La presencia de la IA en la esfera pública implica que las opiniones ciudadanas se expresan en tiempo real a través de redes digitales. Ello genera un tipo de elección constante y emocional que puede ser irracional y difícil de modificar incluso con evidencia. Así, el voto electoral se convierte en una reafirmación de estados de ánimo o prejuicios más que en una decisión reflexiva. Este sesgo dificulta mantener una conversación pública informada y civilizada. La democracia tiende entonces a reducirse a su dimensión electoral, mediada por tecnología, y pierde densidad en el proceso deliberativo.

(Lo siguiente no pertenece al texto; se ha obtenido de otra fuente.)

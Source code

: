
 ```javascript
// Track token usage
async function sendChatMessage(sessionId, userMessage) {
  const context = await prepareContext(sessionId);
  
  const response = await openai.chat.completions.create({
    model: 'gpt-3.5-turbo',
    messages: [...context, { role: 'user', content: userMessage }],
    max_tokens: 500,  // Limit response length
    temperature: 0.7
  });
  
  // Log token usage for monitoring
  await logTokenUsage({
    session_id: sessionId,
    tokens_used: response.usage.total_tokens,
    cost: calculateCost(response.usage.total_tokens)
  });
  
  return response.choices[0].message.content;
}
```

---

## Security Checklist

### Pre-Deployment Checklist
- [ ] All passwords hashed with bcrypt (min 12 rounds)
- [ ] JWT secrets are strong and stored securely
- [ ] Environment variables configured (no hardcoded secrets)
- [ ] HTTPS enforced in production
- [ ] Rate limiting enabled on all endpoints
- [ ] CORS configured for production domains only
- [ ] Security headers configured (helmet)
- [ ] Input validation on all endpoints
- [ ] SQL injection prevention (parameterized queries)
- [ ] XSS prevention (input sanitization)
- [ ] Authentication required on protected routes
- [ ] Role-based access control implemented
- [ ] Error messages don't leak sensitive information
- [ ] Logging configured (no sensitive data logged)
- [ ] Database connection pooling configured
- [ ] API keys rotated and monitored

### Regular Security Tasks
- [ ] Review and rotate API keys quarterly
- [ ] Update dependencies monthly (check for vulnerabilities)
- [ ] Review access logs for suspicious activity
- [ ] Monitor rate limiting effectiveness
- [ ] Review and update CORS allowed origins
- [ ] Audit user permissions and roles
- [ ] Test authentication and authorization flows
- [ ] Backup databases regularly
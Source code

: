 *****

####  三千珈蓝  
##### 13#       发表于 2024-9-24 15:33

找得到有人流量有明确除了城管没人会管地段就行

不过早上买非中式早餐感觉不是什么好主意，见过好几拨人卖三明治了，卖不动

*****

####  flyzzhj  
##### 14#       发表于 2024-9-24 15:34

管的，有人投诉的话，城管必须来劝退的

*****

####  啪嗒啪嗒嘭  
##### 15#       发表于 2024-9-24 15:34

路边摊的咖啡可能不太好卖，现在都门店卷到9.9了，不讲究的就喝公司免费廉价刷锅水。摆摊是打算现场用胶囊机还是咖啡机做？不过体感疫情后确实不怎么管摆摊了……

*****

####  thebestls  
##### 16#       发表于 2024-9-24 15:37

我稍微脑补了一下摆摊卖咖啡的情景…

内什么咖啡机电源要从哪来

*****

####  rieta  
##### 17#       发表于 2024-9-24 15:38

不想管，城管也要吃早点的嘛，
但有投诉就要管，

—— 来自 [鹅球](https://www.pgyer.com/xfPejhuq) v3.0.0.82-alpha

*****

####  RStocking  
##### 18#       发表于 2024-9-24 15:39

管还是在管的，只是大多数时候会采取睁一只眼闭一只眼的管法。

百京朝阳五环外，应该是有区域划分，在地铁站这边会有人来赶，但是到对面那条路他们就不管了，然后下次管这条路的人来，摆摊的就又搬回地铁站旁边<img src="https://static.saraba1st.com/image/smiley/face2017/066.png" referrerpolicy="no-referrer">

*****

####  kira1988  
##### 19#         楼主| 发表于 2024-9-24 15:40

Desde esta perspectiva, la IA puede considerarse una amenaza al pensamiento crítico y a la calidad democrática. Sin embargo, también ofrece oportunidades para mejorar la escucha ciudadana y la toma de decisiones. El caso de Taiwán es un ejemplo destacado: después del Movimiento Girasol en 2014, se desarrolló una plataforma digital de código abierto que permite a los ciudadanos debatir, votar y mapear consensos y disensos en línea. Este mecanismo ha servido para reducir la polarización, influir en programas partidarios y fortalecer la participación.
El gran interrogante es cómo equilibrar el desarrollo tecnológico con la preservación de la democracia. La IA puede tanto erosionar como revitalizar los procesos democráticos. Su impacto dependerá de cómo se diseñen y utilicen las herramientas tecnológicas: si fomentan la reflexión y la participación constructiva, o si solo refuerzan prejuicios y dividen a las sociedades.
No hay respuestas absolutas, pero sí una certeza: la relación entre IA y democracia marcará el futuro de la vida política. La forma en que se adopten estas herramientas transformará los procesos participativos, el vínculo entre ciudadanos e instituciones y la esencia misma del ejercicio democrático en el siglo XXI.